All that is needed is each line of the entries holding the word "github", copied as it stands.

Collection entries
^^^^^^^^
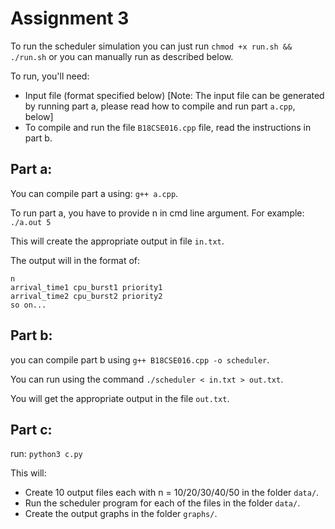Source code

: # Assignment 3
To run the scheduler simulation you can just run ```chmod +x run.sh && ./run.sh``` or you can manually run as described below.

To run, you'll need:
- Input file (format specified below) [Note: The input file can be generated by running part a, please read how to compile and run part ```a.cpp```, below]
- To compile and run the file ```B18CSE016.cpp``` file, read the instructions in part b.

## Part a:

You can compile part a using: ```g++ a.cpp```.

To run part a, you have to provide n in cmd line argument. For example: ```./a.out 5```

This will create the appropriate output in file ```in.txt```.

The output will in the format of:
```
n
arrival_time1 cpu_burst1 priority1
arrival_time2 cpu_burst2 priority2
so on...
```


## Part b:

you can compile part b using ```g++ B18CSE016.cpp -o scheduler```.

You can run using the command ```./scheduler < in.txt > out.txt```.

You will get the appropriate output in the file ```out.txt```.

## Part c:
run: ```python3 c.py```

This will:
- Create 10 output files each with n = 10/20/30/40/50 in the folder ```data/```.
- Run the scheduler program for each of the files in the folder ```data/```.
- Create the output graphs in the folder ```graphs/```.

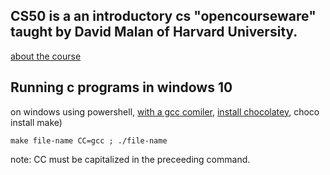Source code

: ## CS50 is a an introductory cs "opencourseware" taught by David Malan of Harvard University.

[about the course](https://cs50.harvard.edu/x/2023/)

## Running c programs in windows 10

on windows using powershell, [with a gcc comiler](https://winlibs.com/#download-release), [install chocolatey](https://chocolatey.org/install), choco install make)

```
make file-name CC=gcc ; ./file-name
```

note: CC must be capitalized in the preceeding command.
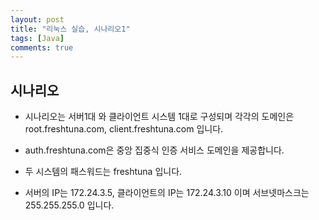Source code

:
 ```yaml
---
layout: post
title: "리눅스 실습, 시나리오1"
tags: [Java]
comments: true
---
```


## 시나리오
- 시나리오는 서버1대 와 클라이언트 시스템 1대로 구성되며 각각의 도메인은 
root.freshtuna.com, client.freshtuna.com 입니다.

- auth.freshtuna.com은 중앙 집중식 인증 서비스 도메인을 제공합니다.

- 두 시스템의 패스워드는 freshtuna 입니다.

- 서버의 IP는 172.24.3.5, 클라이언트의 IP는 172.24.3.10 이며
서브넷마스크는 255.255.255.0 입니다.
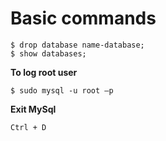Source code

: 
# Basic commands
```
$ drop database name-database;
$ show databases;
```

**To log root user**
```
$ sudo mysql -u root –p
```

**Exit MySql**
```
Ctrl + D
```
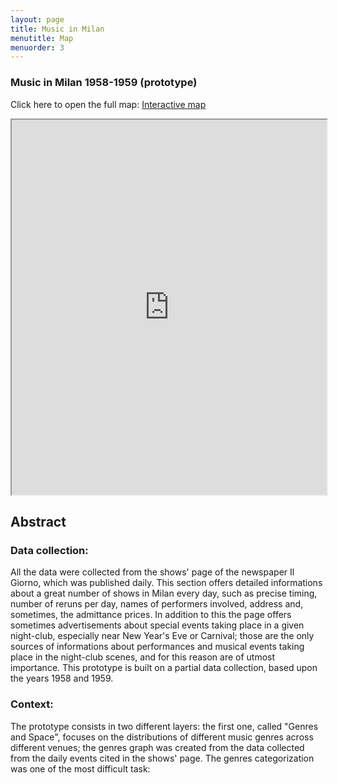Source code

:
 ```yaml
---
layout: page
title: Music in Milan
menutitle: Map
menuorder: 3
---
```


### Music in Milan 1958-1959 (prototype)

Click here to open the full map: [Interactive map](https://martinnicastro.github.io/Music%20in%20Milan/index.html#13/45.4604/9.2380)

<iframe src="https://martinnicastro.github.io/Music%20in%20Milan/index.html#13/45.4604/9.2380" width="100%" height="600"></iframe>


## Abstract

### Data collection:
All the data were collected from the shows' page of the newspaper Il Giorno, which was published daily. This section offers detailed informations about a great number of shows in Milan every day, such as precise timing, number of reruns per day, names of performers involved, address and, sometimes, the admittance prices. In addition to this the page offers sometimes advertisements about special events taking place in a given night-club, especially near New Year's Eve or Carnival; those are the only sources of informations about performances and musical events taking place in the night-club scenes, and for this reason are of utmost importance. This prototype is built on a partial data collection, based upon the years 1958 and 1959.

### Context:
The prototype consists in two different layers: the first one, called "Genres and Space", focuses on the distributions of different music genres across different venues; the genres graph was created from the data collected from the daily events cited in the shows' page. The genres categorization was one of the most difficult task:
^^^^^^^^
=== OUTPUT OF THE TASK ===
Click here to open the full map: [Interactive map](https://martinnicastro.github.io/Music%20in%20Milan/index.html#13/45.4604/9.2380)
<iframe src="https://martinnicastro.github.io/Music%20in%20Milan/index.html#13/45.4604/9.2380" width="100%" height="600"></iframe>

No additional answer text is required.